A case for the rule of law
Excerpts from “World at the Crossroads: Law or War?”, a speech by University Professor John Polanyi on receiving the International Acharya Sushil Kumar Peace Award, January 2003:
“Law” for all its human imperfections, celebrates the rule of reason, as evidenced in the formal arguments and rebuttals in court. ‘War’ is the abnegation of reason in favour of power. The former acknowledges the humanity of the other party, the latter treats the other as a thing to be hacked into shape…
We shall never have peace so long as large segments of humankind are voiceless. Until now, much of the world’s population, being poor, has been at the mercy of the rich. They remain poor. The richest 25 million Americans have an income equal to that of almost two billion of the world’s poorest. For the half of the world’s population that lives on less than $2 per day, it would be better to be a European cow that receives $2.20 daily in subsidies from the European Community taxpayer.
That these numbers are becoming known is the harbinger of change. The change will come, however, from the clamour of the poor. They must be heard in international forums, made effective through international agreements – in effect, through international law…
Does the international community have the right to intervene in Iraq? Surely it does. By modern standards, Saddam Hussein has long since forfeited his right to rule. The principle that Lester Pearson enunciated decades ago, that the sovereignty of the individual supersedes the sovereignty of the state, applies. This is why we recognized an international responsibility to the suffering people of Somalia (ineptly), Rwanda (too late), Bosnia, Kosovo, East Timor, Angola, Sri Lanka and so forth. We do not abandon them all, on the specious grounds that we cannot help them all. We have an obligation to do all we can.
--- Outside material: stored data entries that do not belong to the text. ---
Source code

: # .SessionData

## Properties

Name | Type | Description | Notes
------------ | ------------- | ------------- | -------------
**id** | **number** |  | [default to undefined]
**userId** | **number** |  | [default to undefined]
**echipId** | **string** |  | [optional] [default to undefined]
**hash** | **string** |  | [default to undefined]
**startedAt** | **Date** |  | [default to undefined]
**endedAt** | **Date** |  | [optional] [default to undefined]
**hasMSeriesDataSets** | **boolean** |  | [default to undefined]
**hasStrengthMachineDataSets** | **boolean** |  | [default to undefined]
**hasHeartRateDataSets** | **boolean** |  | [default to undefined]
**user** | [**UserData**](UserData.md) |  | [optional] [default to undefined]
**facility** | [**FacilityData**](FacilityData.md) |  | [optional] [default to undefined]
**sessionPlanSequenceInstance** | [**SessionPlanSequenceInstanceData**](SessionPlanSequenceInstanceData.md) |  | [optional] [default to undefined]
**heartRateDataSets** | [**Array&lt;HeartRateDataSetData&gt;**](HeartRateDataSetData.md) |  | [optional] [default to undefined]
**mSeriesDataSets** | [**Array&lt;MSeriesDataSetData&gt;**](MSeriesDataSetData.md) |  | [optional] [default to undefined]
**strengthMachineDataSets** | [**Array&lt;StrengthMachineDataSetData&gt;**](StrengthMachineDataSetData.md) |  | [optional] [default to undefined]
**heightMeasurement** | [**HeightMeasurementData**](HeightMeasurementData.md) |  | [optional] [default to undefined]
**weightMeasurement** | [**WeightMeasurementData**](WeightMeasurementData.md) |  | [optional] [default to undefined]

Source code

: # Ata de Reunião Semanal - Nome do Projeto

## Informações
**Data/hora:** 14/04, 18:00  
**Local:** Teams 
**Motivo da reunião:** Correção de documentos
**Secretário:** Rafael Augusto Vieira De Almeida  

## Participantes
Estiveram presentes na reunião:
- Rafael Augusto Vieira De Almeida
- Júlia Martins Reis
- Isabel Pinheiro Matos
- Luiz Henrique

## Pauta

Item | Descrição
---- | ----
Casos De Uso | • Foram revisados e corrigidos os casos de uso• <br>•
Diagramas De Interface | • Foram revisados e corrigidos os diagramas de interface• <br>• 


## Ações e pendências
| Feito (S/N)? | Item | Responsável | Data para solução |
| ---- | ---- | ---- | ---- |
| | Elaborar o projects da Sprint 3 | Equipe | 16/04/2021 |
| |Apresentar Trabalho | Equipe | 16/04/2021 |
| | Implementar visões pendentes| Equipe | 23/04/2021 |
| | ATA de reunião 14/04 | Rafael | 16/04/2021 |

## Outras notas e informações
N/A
But we must be cautious not to intervene recklessly, leaving behind a worse situation than we found. Additionally, we should not intervene without a convincing international consensus, or we lack the necessary moral authority.
We can claim that our reasons for intervening are cogent, but if we are unable to make the case to others, they are not. If we ‘pre-empt’ on feeble grounds, we invite others, on equally specious grounds, to pre-empt that pre-emption. We return to the jungle of unilateral acts.